Riza took a similar view. In hindsight, he told me, “you can see all this very clearly—when you are sitting with your papers before you, with your music on, or whatever, and you can say, ‘Ah, look, there’s this.’ When it’s happening in the heat of the moment, it’s something else.” He described Dallaire’s fax as just one piece of an ongoing daily communication with UNAMIR. “We get hyperbole in many reports,” he said, and then he invoked hindsight himself, saying, “If we had gone to the Security Council three months after Somalia, I can assure you no government would have said, ‘Yes, here are our boys for an offensive action in Rwanda.’”

So General Dallaire, following his orders from New York, advised Habyarimana that he had a leak in his security apparatus, and there—but for the genocide—the matter might have ended.
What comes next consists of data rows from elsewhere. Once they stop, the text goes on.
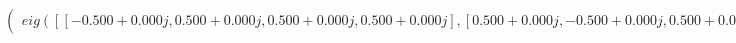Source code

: \documentclass[border=1em]{standalone}
\begin{document}
$
\left(
\begin{array}{cccc}
e
i
g
(
[
[
-
0
.
5
0
0
+
0
.
0
0
0
j
,
 
0
.
5
0
0
+
0
.
0
0
0
j
,
 
0
.
5
0
0
+
0
.
0
0
0
j
,
 
0
.
5
0
0
+
0
.
0
0
0
j
]
,
[
0
.
5
0
0
+
0
.
0
0
0
j
,
 
-
0
.
5
0
0
+
0
.
0
0
0
j
,
 
0
.
5
0
0
+
0
.
0
0
0
j
,
 
0
.
5
0
0
+
0
.
0
0
0
j
]
,
[
0
.
5
0
0
+
0
.
0
0
0
j
,
 
0
.
5
0
0
+
0
.
0
0
0
j
,
 
-
0
.
5
0
0
+
0
.
0
0
0
j
,
 
0
.
5
0
0
+
0
.
0
0
0
j
]
,
[
0
.
5
0
0
+
0
.
0
0
0
j
,
 
0
.
5
0
0
+
0
.
0
0
0
j
,
 
0
.
5
0
0
+
0
.
0
0
0
j
,
 
-
0
.
5
0
0
+
0
.
0
0
0
j
]
]
)
\end{array}
\right)
$
\end{document}
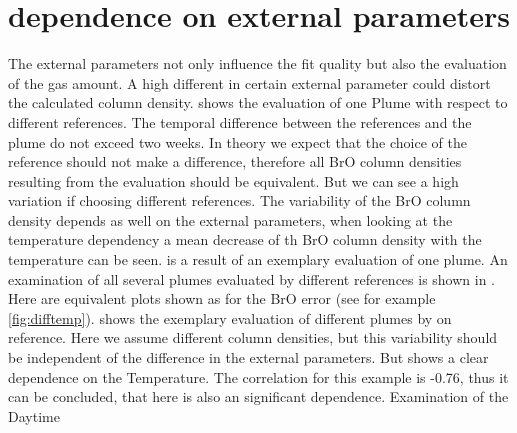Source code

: \documentclass  [
  paper    = a4,
  BCOR     = 10mm,
  twoside,
  fontsize = 12pt,
  fleqn,
  toc      = bibnumbered,
  toc      = listofnumbered,
  numbers  = noendperiod,
  headings = normal,
  listof   = leveldown,
  version  = 3.03
]                                       {scrreprt}
\begin{document}
	\section{  dependence on external parameters}
	The external parameters not only influence the fit quality but also the evaluation of the gas amount. A high different in certain external parameter could distort the calculated   column density.  shows the evaluation of one Plume with respect to different references. The temporal difference between the references and the plume do not exceed two weeks. In theory we expect that the choice of  the reference should not make a difference, therefore all BrO column densities resulting from the evaluation should be equivalent. But we can see a high variation if choosing different references. The variability of the BrO column density depends as well on the external parameters, when looking at the temperature dependency a mean decrease of th BrO column density with the temperature can be seen.  is a result of an exemplary evaluation of one plume. An examination of all several plumes evaluated by different references is shown in . Here are equivalent plots shown as for the BrO error (see for example \cref{fig:difftemp}).  shows the exemplary evaluation of different plumes by on reference. Here we assume different column densities, but this variability should be independent of the difference in the external parameters. But  shows a clear dependence on the Temperature. The correlation for this example is -0.76, thus it can be concluded, that here is also an significant dependence. 
	Examination of the Daytime 
\end{document}
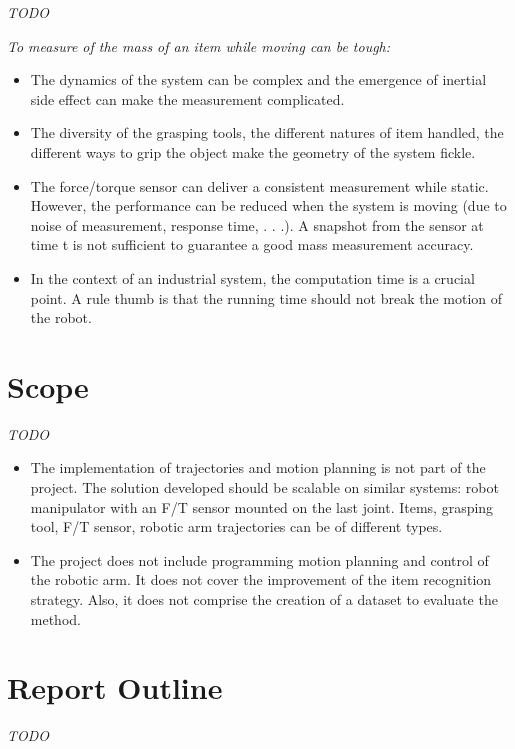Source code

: \documentclass[/home/francois/latex/report/main.tex]{subfiles}
\begin{document}
\textit{TODO}

{\it
To measure of the mass of an item while moving can be tough:

\begin{itemize}
	\item The dynamics of the system can be complex and the emergence of inertial side effect can make the measurement complicated.
	\item The diversity of the grasping tools, the different natures of item handled, the different ways to grip the object make the geometry of the system fickle.
	\item The force/torque sensor can deliver a consistent measurement while static. However, the performance can be reduced when the system is moving (due to noise of measurement, response time, . . .). A snapshot from the sensor at time t is not sufficient to guarantee a good mass measurement accuracy.
	\item In the context of an industrial system, the computation time is a crucial point. A rule  thumb is that the running time should not break the motion of the robot.
\end{itemize}
}

\section{Scope}

\textit{TODO}

{\it
\begin{itemize}
	\item The implementation of trajectories and motion planning is not part of the project. The solution developed should be scalable on similar systems: robot manipulator with an F/T sensor mounted on the last joint. Items, grasping tool, F/T sensor, robotic arm trajectories can be of different types.
	\item The project does not include programming motion planning and control of the robotic arm. It does not cover the improvement of the item recognition strategy. Also, it does not comprise the creation of a dataset to evaluate the method.
\end{itemize}
}


\section{Report Outline}

\textit{TODO}

{\it

}
\end{document}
Not surprisingly, Dallaire’s informant stopped informing, and years later, when the Belgian Senate established a commission to sort out the circumstances under which some of its soldiers had wound up slaughtered while on duty for UNAMIR, Kofi Annan refused to testify or to allow General Dallaire to testify. The UN Charter, Annan explained in a letter to the Belgian government, granted UN officials “immunity from legal process in respect of their official acts,” and he did not see how waiving that immunity “was in the interest of the Organization.”

 

 

TOWARD THE END of March of 1994, Odette had a dream: “We were fleeing, people shooting left and right, airplanes strafing, everything burning.” She described these images to a friend of hers named Jean, and a few days later Jean called her and said, “I’ve been traumatized since you described that dream. I want you to go with my wife to Nairobi because I feel we’re all going to die this week.”
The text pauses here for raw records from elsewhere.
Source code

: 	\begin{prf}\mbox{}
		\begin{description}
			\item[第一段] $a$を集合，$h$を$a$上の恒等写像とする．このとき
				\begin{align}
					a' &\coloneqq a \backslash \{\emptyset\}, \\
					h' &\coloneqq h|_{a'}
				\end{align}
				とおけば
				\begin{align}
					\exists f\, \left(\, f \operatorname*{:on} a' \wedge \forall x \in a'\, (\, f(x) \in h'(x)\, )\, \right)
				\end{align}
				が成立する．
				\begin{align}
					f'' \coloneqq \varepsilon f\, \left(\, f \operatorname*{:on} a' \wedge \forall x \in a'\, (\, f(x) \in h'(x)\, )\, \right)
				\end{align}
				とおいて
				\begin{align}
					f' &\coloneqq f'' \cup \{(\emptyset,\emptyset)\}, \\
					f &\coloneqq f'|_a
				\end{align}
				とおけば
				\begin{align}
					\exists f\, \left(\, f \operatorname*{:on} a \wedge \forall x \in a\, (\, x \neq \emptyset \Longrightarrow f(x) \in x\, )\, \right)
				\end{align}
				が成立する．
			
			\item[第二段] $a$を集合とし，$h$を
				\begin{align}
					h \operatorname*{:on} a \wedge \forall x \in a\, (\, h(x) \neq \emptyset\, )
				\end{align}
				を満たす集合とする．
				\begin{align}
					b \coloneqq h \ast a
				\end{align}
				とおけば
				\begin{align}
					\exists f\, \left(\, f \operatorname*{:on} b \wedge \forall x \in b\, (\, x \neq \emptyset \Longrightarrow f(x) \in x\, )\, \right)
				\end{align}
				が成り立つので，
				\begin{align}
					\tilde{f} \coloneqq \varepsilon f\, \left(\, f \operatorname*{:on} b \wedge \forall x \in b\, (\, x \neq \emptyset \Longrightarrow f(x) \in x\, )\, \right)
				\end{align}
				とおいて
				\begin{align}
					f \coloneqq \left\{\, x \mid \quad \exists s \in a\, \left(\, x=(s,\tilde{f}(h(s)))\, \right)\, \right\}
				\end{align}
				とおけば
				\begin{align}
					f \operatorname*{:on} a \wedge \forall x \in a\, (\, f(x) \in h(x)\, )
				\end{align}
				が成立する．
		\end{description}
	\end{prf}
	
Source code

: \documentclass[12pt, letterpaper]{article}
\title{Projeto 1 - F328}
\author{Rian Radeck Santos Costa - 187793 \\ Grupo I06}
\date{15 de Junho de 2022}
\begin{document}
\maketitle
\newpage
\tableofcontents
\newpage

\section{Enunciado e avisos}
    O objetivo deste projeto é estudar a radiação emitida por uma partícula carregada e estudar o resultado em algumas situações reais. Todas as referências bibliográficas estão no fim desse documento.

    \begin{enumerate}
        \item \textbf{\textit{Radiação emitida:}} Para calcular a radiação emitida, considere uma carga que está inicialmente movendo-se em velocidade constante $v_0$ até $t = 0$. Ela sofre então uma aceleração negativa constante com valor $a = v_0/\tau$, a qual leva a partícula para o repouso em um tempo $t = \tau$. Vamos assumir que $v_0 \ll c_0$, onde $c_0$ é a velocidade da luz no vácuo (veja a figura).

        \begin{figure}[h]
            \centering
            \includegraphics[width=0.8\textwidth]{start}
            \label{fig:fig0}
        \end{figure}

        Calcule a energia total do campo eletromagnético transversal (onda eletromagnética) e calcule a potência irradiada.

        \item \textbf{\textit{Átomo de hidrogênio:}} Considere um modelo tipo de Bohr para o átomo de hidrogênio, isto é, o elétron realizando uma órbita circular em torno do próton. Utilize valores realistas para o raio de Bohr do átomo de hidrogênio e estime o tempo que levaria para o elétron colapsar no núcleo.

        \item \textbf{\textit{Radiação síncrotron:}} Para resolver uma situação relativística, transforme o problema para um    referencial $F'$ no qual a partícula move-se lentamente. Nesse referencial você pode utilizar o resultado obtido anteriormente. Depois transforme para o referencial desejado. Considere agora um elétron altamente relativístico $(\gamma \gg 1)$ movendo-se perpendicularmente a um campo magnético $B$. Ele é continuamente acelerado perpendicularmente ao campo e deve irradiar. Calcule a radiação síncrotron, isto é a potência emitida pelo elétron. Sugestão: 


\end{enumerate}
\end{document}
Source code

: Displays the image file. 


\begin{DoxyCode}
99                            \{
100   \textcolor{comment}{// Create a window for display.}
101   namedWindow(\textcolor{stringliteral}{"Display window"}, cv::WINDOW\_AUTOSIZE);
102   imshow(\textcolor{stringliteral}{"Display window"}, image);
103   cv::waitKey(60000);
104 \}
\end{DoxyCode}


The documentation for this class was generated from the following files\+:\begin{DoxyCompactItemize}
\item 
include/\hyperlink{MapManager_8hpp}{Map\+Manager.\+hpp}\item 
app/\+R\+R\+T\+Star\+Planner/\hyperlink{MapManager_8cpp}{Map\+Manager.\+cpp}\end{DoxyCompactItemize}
Odette welcomed the idea of leaving Kigali. She promised Jean she’d be ready to go on April 15, the day her contract with the Peace Corps ended. She remembers telling him, “I, too, am tired of this.”

Similar exchanges were taking place throughout Kigali. Just about every Rwandan I spoke with described the last weeks of March as a time of eerie premonition, but nobody could say exactly what had changed. There were the usual killings of Tutsis and Hutu opposition leaders and the usual frustration with Habyarimana’s failure to implement the peace agreement—the “political deadlock,” which the Belgian Foreign Minister, Willy Klaes, warned the UN Secretary-General in mid-March “could result in an irrepressible explosion of violence.” But Rwandans remember something more, something inchoate.